When college recruiters visited Channelview High School to meet Jalen Hurts for the first time, his father and coach, Averion, would sometimes bring into his office the Fighting Falcons offensive line.
“You’d have this 5-[foot]-6 kid, 5-8 kid. We had one that was 6-foot at the time,” Channelview offensive coordinator Byron Henderson said. “And Averion would be like, ‘I want you to understand these are the guys that are blocking for him. So everything that he’s doing, I want you to see what he’s doing it behind.’”
Channelview, located just east of Houston, wasn’t a Texas 6A powerhouse when the elder Hurts took over the program in 2006. It hadn’t made the playoffs since 1993 and it took 10 more years before the Falcons finally did.
The coach got close with his eldest son, Averion Jr., but it would be Jalen, in his senior year, who led Channelview into the postseason for the first time in 22 years. He did so against substantial odds, as his father, in his peculiar way, demonstrated.
But Jalen Hurts never made excuses, according to Henderson. In fact, Channelview’s struggles only made the laser-focused young man that much more determined.
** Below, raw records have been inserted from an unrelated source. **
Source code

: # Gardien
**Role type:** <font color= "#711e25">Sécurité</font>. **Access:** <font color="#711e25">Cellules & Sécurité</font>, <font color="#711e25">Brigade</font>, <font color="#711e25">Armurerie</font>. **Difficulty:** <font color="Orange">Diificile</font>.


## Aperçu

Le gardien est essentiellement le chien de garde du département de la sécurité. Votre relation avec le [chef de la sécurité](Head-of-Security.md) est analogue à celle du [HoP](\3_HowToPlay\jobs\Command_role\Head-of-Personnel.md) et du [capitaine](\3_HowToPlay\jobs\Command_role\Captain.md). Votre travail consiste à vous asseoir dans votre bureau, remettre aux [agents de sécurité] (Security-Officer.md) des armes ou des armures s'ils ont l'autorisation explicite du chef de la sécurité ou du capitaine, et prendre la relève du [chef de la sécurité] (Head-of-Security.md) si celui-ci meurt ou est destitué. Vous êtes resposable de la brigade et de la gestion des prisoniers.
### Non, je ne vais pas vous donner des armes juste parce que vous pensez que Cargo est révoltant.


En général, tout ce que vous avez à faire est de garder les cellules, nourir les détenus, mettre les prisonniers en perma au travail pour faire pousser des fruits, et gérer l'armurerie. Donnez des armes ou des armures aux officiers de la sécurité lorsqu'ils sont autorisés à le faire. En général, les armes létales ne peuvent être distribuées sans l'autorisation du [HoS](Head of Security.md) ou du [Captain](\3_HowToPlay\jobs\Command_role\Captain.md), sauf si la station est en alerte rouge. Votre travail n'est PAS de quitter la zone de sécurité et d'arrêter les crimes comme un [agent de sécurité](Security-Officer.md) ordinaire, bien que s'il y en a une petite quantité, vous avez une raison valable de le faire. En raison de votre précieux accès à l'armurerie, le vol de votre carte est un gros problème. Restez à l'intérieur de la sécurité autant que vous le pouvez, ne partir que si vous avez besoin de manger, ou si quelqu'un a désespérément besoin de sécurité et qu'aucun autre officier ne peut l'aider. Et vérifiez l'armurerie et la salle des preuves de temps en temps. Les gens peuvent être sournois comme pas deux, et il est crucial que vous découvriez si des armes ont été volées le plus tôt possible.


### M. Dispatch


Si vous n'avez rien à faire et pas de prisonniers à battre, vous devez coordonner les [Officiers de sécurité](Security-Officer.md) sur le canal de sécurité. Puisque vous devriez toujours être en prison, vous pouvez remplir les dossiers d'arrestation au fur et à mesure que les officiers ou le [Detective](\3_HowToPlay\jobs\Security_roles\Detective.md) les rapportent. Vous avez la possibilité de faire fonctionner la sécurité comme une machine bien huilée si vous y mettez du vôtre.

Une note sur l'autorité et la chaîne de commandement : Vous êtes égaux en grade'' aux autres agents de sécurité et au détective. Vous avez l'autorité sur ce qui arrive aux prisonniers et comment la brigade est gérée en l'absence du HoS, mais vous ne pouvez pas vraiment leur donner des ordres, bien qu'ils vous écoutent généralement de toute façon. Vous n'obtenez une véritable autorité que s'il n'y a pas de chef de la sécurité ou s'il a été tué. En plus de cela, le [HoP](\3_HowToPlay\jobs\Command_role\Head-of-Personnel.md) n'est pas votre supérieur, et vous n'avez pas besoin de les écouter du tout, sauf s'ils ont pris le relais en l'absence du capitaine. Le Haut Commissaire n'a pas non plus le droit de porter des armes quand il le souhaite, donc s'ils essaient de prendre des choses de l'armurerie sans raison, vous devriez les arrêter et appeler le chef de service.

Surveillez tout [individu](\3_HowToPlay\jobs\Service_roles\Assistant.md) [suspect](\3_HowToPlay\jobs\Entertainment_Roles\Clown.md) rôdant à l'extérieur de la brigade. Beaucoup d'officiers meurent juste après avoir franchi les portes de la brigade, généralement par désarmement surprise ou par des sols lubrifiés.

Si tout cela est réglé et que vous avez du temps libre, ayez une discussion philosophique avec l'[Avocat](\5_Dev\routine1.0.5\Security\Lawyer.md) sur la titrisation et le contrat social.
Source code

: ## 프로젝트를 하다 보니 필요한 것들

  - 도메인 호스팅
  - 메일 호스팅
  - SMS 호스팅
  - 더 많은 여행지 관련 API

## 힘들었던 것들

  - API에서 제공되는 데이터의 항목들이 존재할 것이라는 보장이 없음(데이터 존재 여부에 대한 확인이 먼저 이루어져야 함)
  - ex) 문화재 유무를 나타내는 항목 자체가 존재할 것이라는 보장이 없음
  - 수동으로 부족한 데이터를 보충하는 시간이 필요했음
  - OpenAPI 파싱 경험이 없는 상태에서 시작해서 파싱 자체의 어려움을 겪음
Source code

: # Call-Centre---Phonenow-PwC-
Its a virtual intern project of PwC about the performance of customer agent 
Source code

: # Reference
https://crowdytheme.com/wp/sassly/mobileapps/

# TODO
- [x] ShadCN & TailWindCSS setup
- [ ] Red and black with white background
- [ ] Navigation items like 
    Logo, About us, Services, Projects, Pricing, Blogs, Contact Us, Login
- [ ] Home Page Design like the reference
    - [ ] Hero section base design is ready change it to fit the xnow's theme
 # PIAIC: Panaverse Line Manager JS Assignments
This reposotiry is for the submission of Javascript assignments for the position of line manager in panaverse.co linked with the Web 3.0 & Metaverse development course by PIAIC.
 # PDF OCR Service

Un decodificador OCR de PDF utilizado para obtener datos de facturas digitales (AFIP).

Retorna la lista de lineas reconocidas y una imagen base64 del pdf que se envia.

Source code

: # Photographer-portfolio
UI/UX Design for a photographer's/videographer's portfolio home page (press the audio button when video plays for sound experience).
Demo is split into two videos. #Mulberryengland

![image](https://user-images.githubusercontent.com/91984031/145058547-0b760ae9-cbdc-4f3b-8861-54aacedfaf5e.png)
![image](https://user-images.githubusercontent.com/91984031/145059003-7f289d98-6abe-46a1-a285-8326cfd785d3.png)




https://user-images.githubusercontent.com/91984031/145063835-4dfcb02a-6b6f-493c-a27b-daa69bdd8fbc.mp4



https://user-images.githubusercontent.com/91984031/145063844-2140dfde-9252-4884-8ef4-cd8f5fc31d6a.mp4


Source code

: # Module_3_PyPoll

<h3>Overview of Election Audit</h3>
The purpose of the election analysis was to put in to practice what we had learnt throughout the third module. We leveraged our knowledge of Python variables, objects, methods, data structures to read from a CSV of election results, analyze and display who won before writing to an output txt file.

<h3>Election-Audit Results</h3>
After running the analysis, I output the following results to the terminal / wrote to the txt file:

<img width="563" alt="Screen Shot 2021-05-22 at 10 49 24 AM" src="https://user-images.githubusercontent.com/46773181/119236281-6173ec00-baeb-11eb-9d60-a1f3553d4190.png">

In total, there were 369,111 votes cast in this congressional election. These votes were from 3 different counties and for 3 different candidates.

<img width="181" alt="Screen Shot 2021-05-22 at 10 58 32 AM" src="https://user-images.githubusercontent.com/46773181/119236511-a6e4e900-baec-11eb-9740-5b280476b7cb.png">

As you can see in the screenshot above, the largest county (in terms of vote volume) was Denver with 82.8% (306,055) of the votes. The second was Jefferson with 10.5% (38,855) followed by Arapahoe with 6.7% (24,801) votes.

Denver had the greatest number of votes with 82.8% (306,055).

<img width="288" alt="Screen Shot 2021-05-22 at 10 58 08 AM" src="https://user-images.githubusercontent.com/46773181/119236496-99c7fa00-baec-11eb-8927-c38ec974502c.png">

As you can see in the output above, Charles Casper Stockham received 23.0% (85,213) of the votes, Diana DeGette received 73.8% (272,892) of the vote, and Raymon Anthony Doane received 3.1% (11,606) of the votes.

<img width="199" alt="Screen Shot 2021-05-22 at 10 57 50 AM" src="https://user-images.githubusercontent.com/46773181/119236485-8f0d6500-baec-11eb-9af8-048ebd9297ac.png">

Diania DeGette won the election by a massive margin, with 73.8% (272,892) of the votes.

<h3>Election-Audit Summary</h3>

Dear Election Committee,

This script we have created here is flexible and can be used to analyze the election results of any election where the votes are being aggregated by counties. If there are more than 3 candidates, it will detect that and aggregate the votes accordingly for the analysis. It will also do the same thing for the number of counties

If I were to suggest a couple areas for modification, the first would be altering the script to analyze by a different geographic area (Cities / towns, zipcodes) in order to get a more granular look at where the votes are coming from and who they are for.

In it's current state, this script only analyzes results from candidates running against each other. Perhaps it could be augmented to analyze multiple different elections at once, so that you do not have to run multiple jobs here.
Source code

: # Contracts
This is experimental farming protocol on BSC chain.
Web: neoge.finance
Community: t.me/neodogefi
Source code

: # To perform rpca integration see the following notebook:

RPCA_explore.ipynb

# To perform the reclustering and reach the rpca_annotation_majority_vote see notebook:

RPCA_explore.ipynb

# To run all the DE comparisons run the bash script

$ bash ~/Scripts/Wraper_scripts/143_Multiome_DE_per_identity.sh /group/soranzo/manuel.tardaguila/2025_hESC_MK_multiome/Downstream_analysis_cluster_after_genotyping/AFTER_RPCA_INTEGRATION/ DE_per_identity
“The process was the important thing, and he’d tell his teammates, ‘Hey, let’s go out here and do it better than we did it before,’” said Bo Davis, the coach who recruited Hurts to Alabama. “I think he thrived on it. I don’t think the losing was a pitfall. He just pushed himself harder and the people around him harder to be successful.”
Henderson, also Channelview’s quarterbacks coach, Davis and others who were around Hurts in high school aren’t surprised he helped guide the Eagles to the playoffs in only his first full season as an NFL starter. They aren’t shocked he has rebounded from considerable setbacks in college and the pros, because they saw it firsthand.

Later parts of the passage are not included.